# PROBLEM TO WORK ON:
Across these entries, how many lines contain the word "begin"? Answer with only the number.

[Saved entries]
__________

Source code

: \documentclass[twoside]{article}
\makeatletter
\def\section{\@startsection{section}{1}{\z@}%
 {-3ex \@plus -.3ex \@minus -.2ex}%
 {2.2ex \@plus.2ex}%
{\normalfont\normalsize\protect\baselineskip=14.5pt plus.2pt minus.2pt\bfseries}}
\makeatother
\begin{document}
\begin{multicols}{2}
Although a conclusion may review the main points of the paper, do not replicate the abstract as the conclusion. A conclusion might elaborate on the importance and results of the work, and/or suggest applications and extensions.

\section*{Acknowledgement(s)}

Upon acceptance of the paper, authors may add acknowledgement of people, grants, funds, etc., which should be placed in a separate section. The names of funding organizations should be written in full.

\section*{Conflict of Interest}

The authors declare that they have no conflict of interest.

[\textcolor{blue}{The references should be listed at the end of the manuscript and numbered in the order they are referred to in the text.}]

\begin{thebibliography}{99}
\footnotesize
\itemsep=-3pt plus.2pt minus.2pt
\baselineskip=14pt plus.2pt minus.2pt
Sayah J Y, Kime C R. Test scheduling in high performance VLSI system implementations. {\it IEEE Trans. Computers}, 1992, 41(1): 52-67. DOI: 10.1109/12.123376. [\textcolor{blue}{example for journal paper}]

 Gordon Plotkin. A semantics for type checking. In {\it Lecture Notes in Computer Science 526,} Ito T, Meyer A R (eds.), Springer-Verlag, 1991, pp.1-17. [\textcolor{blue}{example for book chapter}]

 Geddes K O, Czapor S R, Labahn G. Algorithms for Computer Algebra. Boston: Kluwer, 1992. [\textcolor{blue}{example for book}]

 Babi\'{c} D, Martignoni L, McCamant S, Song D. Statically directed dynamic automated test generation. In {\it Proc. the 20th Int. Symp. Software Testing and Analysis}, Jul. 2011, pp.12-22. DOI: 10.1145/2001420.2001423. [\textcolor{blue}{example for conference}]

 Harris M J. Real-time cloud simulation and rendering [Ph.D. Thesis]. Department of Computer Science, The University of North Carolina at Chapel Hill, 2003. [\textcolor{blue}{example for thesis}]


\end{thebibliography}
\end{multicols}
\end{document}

__________

# SOLUTION BELOW:
3